In this study, we propose a disposable poly-N-isopropylacrylamide (PNIPAAm) as an immobilizing biological material based electrolyte-insulator-semiconductor (EIS) device for DNA detection, prepared from a high-κ Lu2Ti2O7 sensing membrane. X-ray diffraction, X-ray photoelectron spectroscopy, and atomic force microscopy were used to investigate the structural and morphological features of these films annealed at various annealing temperatures.
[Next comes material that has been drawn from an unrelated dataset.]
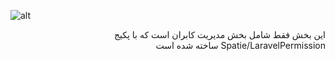 ![alt](https://https://github.com/amirkhodabande/laravel-panel/blob/1-master_Role-permission/public/1.png)

<div dir="rtl">
این بخش فقط شامل بخش مدیریت کابران است که با پکیج Spatie/LaravelPermission ساخته شده است
</div>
The high-κ Lu2Ti2O7 EIS device annealed at 900 °C exhibited a higher sensitivity of 60.04 mV/pH, a smaller hysteresis voltage of 3 mV, and a lower drift rate of 0.623 mV h−1 than those at other annealing temperatures. These results are attributed to the large surface roughness and the small number of crystal defects. In the biosensing experiments, the immobilization of a negatively charged single-stranded DNA probe (ssDNA) on the Lu2Ti2O7 surface caused an increase in the reference voltage value, whereas the hybridization of complementary target DNA (cDNA) decreased the reference voltage value. The Lu2Ti2O7 EIS biosensor using a ssDNA-immobilized PNIPAAm gel was successfully used for the detection of DNA hybridization. The detection limit of complementary DNA was as low as 10 pM, and the output signal of the Lu2Ti2O7 biosensor increased linearly with the logarithm of cDNA concentration in the range of 10−11 to 10−4 M.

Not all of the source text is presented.